Research has made it possible to identify a pattern of behaviors that would indicate if a student is likely to drop out. And the GPA provides the federal government with a clear role in addressing the dropout crisis.

“Every day in the United States 7,000 students drop out of school,” Sen. Mike Enzi (R-WY) said in his opening remarks. “If the high school students who dropped out of the class of 2006 had graduated instead, the nation’s economy would have benefited from an additional $309 billion dollars in income that they would have earned over their lifetime.”

Podesta echoed this sentiment, arguing that, “simply put, I think we are headed as a nation to an erosion of our economic well-being and our way of life unless we find more effective ways to keep our kids in school [and] increase their ability to compete with others in a turbulent globalized economy.”

Podesta cited some of the innovative solutions from “Addressing America’s Dropout Challenge” as examples of how we can better invest in our students, including expanded learning time, rapid response, and intervention and intensive focus on language and math in the ninth grade. This refocus, captured in the GPA, will better prepare students for advancement to the tenth grade, which is a strong predictor of future on-time graduation.

Sen. Jeff Bingaman (D-NM) agreed that the GPA will better aim funds at schools with high dropout rates, emphasizing that we now know enough about the crisis and have sufficient data about particular problem areas to take significant and direct action.

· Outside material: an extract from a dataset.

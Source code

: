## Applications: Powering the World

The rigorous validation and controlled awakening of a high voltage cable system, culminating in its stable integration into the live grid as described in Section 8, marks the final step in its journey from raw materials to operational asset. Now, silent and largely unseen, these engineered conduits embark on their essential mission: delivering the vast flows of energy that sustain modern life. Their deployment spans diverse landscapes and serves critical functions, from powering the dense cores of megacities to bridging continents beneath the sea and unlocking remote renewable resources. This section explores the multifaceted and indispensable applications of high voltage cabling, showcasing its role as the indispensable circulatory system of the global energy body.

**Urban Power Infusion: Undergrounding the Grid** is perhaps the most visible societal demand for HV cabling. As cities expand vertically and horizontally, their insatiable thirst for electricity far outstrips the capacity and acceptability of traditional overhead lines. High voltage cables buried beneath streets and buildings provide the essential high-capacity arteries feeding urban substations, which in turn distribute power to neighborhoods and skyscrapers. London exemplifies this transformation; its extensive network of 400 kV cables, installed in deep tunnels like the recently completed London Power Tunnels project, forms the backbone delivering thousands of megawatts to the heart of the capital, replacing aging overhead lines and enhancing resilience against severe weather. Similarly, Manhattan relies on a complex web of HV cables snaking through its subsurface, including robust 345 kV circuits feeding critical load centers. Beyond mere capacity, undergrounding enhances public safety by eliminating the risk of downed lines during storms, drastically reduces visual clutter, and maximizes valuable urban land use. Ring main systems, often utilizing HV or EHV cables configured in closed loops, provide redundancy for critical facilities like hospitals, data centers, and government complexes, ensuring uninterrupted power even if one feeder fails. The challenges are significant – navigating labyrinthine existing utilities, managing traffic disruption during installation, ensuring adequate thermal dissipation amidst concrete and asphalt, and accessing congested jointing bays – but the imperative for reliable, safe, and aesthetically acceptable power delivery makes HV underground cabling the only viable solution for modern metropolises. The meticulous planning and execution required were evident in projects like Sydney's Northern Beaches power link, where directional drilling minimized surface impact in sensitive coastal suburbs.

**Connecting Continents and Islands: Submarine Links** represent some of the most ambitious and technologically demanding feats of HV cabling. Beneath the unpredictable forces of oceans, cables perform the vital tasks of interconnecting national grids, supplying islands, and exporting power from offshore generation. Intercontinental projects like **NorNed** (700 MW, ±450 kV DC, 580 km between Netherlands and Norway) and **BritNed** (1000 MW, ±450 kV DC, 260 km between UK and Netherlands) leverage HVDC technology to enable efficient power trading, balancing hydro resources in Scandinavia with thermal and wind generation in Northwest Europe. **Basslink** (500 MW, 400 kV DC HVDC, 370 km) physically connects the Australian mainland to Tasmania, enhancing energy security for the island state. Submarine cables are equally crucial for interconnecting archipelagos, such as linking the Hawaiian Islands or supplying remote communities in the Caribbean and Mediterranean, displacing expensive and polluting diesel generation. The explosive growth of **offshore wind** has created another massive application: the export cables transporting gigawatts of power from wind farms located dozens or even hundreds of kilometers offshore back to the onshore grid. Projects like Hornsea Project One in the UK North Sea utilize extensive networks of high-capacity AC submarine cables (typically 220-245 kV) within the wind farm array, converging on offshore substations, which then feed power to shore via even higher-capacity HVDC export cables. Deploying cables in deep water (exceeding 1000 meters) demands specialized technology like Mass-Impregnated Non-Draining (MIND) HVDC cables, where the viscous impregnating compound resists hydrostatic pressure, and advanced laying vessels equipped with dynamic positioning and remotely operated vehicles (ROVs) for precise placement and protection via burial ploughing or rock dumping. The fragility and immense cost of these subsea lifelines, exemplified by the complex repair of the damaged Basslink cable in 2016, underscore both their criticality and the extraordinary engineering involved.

Robert Balfanz also expressed the Talent Development Middle School Project’s support for the GPA, stating that the federal government must include targeting resources to high schools that need it most in exchange for evidence-based reforms that will decrease the graduation dropout rate.

 

Sen. Jonny Isakson (R-GA) acknowledged and Podesta agreed that there is no “cookie cutter” way to solve the graduation dropout rate problem. Yet the GPA takes an important step by investing in research and targeting real improvement measures to low performing schools.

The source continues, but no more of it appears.